***** Material to process
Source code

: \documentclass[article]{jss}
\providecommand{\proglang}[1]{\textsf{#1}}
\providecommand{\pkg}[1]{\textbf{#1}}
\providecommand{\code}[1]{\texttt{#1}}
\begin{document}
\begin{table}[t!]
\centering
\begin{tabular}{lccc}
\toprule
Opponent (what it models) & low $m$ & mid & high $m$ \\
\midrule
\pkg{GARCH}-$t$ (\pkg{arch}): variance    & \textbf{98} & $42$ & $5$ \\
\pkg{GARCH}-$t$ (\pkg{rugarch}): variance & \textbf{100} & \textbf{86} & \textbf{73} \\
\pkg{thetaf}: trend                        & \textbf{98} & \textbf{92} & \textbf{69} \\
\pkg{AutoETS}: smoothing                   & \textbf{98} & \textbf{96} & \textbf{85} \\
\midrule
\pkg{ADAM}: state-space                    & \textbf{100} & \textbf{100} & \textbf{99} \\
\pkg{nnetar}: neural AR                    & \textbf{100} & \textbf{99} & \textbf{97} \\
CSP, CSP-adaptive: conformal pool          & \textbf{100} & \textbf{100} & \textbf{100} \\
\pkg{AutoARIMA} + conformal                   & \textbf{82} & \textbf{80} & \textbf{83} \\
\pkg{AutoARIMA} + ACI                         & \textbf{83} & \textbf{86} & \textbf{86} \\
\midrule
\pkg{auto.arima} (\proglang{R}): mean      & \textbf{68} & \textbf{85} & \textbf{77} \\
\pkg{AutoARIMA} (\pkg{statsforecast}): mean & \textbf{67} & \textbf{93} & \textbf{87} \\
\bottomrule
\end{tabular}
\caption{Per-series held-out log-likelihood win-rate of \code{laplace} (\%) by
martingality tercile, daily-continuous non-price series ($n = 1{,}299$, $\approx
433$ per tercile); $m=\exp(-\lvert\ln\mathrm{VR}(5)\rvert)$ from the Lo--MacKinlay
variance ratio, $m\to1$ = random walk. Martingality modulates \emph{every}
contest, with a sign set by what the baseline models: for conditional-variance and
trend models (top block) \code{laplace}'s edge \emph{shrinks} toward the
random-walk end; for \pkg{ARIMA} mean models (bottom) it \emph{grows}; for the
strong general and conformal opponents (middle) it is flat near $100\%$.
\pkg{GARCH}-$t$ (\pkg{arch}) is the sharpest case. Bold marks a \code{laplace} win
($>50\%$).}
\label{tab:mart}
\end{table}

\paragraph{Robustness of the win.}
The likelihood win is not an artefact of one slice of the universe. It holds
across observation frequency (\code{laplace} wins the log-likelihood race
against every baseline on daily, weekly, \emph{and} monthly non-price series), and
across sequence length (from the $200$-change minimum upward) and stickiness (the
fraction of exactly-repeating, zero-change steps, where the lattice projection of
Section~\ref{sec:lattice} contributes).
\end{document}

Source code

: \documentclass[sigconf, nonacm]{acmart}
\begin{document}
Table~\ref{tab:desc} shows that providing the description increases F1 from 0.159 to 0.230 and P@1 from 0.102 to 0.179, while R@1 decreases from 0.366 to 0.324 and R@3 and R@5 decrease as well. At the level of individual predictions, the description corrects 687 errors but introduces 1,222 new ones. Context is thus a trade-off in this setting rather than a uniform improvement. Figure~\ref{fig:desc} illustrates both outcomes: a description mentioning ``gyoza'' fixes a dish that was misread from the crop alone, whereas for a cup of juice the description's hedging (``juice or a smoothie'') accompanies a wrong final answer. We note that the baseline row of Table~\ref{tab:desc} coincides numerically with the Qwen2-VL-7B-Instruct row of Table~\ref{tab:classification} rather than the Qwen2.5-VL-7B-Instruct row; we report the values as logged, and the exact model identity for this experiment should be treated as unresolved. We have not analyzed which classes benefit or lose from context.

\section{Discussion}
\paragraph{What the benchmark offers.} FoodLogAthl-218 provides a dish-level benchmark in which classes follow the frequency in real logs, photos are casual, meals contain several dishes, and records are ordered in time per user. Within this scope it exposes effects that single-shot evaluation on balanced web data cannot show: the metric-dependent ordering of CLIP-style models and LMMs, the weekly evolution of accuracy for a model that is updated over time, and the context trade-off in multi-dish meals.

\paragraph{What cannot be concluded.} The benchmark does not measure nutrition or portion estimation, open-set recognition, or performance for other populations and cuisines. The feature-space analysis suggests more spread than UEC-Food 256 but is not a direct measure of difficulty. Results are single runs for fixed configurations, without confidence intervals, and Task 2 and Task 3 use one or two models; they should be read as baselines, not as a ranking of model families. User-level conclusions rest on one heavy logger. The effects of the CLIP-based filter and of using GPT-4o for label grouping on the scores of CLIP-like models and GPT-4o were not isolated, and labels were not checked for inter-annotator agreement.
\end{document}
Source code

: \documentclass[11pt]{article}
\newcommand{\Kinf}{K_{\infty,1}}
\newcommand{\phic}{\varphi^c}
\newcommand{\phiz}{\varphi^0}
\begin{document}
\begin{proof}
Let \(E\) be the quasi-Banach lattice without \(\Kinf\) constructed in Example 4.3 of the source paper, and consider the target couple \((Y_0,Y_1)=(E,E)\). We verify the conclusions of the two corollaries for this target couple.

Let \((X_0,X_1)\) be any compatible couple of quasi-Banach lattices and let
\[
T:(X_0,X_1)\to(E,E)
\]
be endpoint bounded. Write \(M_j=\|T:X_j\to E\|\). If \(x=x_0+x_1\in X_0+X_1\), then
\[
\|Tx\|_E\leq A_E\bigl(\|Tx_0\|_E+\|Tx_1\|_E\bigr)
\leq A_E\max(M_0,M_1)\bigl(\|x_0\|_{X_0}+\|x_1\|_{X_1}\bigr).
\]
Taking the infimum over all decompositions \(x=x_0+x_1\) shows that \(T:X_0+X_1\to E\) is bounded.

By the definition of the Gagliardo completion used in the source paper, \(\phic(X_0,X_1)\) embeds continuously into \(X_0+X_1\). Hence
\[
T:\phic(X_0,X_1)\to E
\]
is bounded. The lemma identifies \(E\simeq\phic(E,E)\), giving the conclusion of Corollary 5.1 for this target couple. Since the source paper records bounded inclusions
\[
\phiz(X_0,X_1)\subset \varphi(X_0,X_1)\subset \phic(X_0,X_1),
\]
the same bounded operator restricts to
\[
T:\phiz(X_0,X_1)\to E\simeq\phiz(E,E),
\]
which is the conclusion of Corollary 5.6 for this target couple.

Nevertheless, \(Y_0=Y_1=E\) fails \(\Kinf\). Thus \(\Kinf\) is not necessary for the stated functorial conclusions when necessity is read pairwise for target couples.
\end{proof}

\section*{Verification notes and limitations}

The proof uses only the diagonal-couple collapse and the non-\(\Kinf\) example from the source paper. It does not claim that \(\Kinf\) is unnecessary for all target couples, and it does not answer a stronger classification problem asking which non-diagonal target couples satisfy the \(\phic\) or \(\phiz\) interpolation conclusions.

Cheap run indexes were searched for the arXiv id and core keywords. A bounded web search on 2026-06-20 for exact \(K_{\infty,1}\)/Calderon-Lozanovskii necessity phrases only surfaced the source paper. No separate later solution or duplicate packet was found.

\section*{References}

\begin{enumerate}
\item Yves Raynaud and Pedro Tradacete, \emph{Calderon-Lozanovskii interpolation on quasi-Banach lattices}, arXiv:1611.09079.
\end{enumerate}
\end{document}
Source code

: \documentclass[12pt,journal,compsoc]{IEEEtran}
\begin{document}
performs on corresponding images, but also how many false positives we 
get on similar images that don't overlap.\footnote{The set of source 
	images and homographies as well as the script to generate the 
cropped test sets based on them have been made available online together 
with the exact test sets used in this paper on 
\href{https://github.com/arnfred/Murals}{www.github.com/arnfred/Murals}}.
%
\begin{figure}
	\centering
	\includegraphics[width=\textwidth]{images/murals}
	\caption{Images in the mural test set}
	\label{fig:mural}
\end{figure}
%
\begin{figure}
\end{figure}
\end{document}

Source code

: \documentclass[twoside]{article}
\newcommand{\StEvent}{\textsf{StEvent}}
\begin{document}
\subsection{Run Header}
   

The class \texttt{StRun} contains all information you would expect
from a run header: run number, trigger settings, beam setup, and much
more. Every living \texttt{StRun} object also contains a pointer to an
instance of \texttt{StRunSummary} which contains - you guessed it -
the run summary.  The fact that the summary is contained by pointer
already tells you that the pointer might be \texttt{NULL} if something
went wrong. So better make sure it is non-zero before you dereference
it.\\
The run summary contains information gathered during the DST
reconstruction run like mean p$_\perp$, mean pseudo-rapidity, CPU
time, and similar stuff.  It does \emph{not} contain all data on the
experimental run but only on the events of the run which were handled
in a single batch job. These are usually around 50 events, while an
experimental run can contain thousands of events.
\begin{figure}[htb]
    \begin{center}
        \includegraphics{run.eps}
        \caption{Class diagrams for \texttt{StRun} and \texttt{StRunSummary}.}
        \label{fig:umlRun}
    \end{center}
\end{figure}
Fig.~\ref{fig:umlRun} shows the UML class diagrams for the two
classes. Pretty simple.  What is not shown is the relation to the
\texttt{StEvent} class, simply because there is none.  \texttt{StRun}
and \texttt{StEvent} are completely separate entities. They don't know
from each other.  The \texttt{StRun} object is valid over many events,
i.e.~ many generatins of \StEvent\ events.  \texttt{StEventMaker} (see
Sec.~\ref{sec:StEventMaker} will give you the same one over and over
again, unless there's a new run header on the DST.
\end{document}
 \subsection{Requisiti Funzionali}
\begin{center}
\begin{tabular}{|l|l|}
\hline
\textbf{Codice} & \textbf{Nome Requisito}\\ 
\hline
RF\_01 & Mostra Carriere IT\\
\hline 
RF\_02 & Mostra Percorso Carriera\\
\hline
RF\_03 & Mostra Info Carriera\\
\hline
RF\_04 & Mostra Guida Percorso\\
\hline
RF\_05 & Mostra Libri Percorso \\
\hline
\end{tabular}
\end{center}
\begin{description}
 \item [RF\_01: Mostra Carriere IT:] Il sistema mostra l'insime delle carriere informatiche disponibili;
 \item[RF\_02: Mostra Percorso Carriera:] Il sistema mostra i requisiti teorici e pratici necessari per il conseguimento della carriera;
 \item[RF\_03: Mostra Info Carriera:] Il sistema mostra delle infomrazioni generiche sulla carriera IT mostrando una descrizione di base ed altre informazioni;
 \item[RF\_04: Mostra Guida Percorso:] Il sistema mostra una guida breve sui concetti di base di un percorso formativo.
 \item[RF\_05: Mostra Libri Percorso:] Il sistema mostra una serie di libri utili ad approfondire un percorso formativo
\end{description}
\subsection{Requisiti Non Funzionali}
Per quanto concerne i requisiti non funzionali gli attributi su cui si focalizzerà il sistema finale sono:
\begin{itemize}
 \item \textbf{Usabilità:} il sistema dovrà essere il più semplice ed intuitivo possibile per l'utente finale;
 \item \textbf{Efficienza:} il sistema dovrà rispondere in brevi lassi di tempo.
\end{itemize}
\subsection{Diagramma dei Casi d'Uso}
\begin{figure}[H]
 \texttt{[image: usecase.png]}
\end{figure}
**********
**Directions**
Return every line above in which the string "walk" occurs.

**Answer to this problem**
variance ratio, $m\to1$ = random walk. Martingality modulates \emph{every}
random-walk end; for \pkg{ARIMA} mean models (bottom) it \emph{grows}; for the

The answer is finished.